In a recent Philadelphia Inquirer article about his new miniseries on national parks, Ken Burns recounts his childhood trip to Shenandoah National Park. He was six, and his mother was dying; and that trip to Shenandoah represented a sliver of pleasure for him and his father in an otherwise emotionally tumultuous time. Burns recalls that when he returned to Shenandoah as an adult in 2003 for the filming of this miniseries, he wept at this remembrance.

Indeed, a main theme of the miniseries is people's emotional connection to our national parks. I have my own: national parks were, for my family, akin to family vacations. Love of nature, frugality, and a masochistic willingness to drive very long distances made national parks perfect settings for summer vacations. We went to so many that the memories blur together: achy legs, climbing rocks, finding walking sticks.

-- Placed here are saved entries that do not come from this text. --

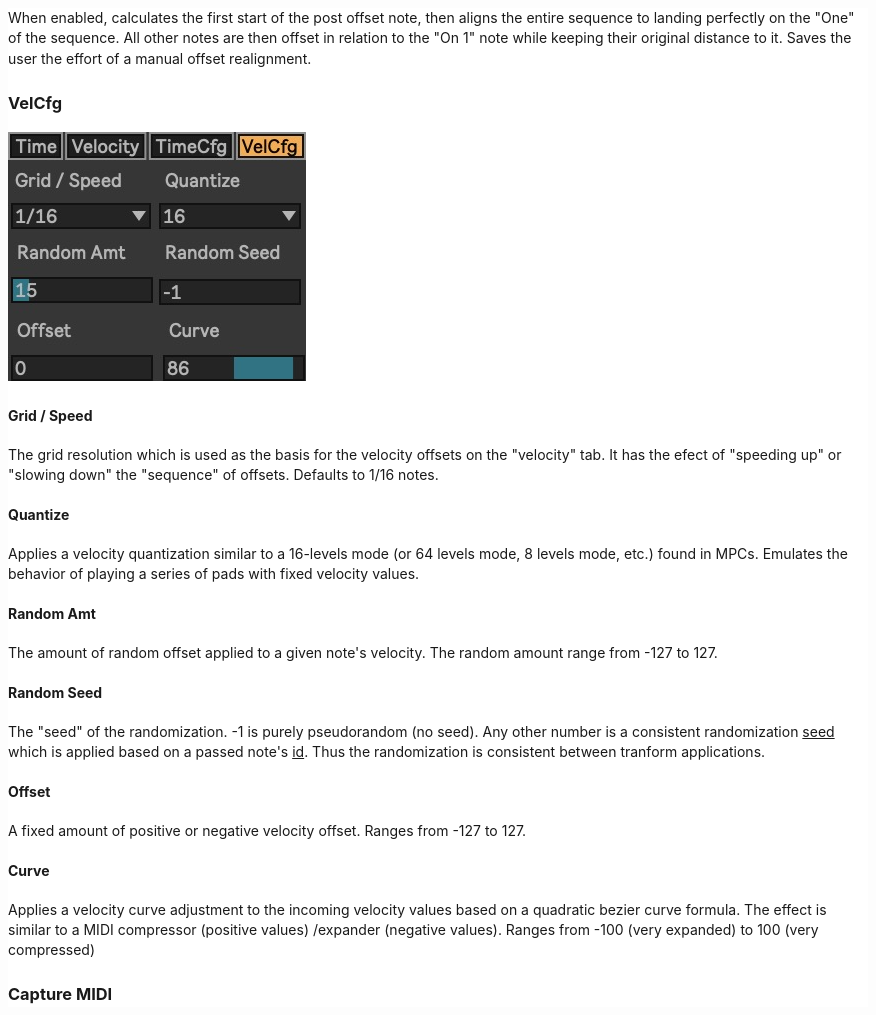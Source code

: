 When enabled, calculates the first start of the post offset note, then aligns the entire sequence to landing perfectly on the "One" of the sequence. All other notes are then offset in relation to the "On 1" note while keeping their original distance to it. Saves the user the effort of a manual offset realignment.

### VelCfg

![velCfg](velCfg.png)

#### Grid / Speed

The grid resolution which is used as the basis for the velocity offsets on the "velocity" tab. It has the efect of "speeding up" or "slowing down" the "sequence" of offsets. Defaults to 1/16 notes.

#### Quantize

Applies a velocity quantization similar to a 16-levels mode (or 64 levels mode, 8 levels mode, etc.) found in MPCs. Emulates the behavior of playing a series of pads with fixed velocity values.

#### Random Amt

The amount of random offset applied to a given note's velocity. The random amount range from -127 to 127.

#### Random Seed

The "seed" of the randomization. -1 is purely pseudorandom (no seed). Any other number is a consistent randomization [seed](https://en.wikipedia.org/wiki/Random_seed) which is applied based on a passed note's [id](https://docs.cycling74.com/max8/vignettes/live_miditools). Thus the randomization is consistent between tranform applications.

#### Offset

A fixed amount of positive or negative velocity offset. Ranges from -127 to 127.

#### Curve

Applies a velocity curve adjustment to the incoming velocity values based on a quadratic bezier curve formula. The effect is similar to a MIDI compressor (positive values) /expander (negative values). Ranges from -100 (very expanded) to 100 (very compressed)

### Capture MIDI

My grandparents accompanied us on many of our outings. In fact, it was their senior lifetime membership card, for some ridiculously low price of like $10 or $20, that got us into many of these places. They didn't accompany us on all of the hikes, but they did their share even at their advanced ages. And, despite language difficulties and a two-generation gap, it was one meaningful way my sister and I had a connection to them, a shared set of experiences we could have together.

And so I could not help but tearing up a little like Ken Burns did, as I watched some of the miniseries earlier this week. Recalling a time of innocence, when the only thing on the day's schedule was skipping stones and smelling redwood forest air, and the only worry in my mind was figuring out how my sister and I were going to pass the many hours on the trail or in the car. Being in awe of breathtaking natural spectacles, and of a nation that decides it is going to figure out how to safeguard those natural spectacles in perpetuity. And experiencing one more facet of grief over my mother's paralysis, in that it means my kids won't be able to enjoy national parks with her in the same way I did with my grandparents.

I have many more hours to go in the miniseries, but I am already spellbound by it all. If there is a practical thought in the midst of my wonder, it is this: I must figure out a way to connect my kids to this someday, in order that they too might better understand me, nature, and this incredible nation in which we live.